A Londra nascevano subculture giovanili che si ispiravano all'estetica e alla moda italiana (i Mod), il design italiano arrivava negli uffici e le nostre aziende pensavano a comprare marchi esteri, non a svenderli. È proprio nel 1959 che Olivetti acquisì la Underwood, storica marca di macchine da scrivere statunitense. Era l'era della Vespa e della Seicento (115 mila vendute nel solo 1959 su un totale di 250 mila immatricolazioni).
È anche l'anno del Nobel quasi monocolore italiano: quello della fisica a Emilio Segre per la scoperta dell'antiprotone, quello della letteratura a Salvatore Quasimodo.
A Sanremo vinceva un altro campione dell'Italia da esportazione, Domenico Modugno con Piove.
Evento di portata mondiale. In televisione andava in onda la prima edizione dello Zecchino d'Oro. Nelle sale del cinema c'erano pellicole di giganti del calibro di Mario Monicelli (La Grande Guerra) e Roberto Rossellini (Il Generale della Rovere).
E già ci si lamentava delle tasse con I tartassati di Steno con Totò e Aldo Fabrizi.
Le cronache rosa si occupavano di Maria Callas, che aveva rotto con il marito Giovanni Battista Meneghini e aveva scelto Aristotele Onassis.
Tutto avveniva in Italia, o così sembrava. Forse, l'unica analogia con l'Italia di allora è la politica.
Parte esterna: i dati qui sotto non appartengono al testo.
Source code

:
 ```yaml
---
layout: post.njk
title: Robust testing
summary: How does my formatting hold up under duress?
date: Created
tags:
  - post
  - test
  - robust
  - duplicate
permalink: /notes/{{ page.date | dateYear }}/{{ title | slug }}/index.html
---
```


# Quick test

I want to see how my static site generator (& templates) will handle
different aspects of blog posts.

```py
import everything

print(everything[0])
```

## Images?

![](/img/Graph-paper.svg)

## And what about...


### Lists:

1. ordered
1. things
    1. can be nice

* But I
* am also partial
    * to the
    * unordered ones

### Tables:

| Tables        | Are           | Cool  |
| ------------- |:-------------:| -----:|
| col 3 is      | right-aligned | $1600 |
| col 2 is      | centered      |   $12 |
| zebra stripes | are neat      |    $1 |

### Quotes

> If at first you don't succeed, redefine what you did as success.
Il Pci si leccava le ferite per gli orrori dell'era staliniana.
Erano gli anni di Fanfani e il partito di governo, la Dc, era alle prese con le alchimie delle correnti interne. Nel 1959 nasce la corrente dei Dorotei.
Era la reazione alla decisione del Presidente del consiglio Amintore Fanfani di avvicinarsi al Partito socialista italiano.
Il politico aretino, che aveva concentrato su di sè la carica di capo del governo con quella di segretario della Dc, si dimise e a Palazzo Chigi andò Antonio Segni.
La linea del centrosinistra si impose qualche anno più tardi e portò in dote al Paese più spesa pubblica, più tasse e, in definitiva, meno libertà.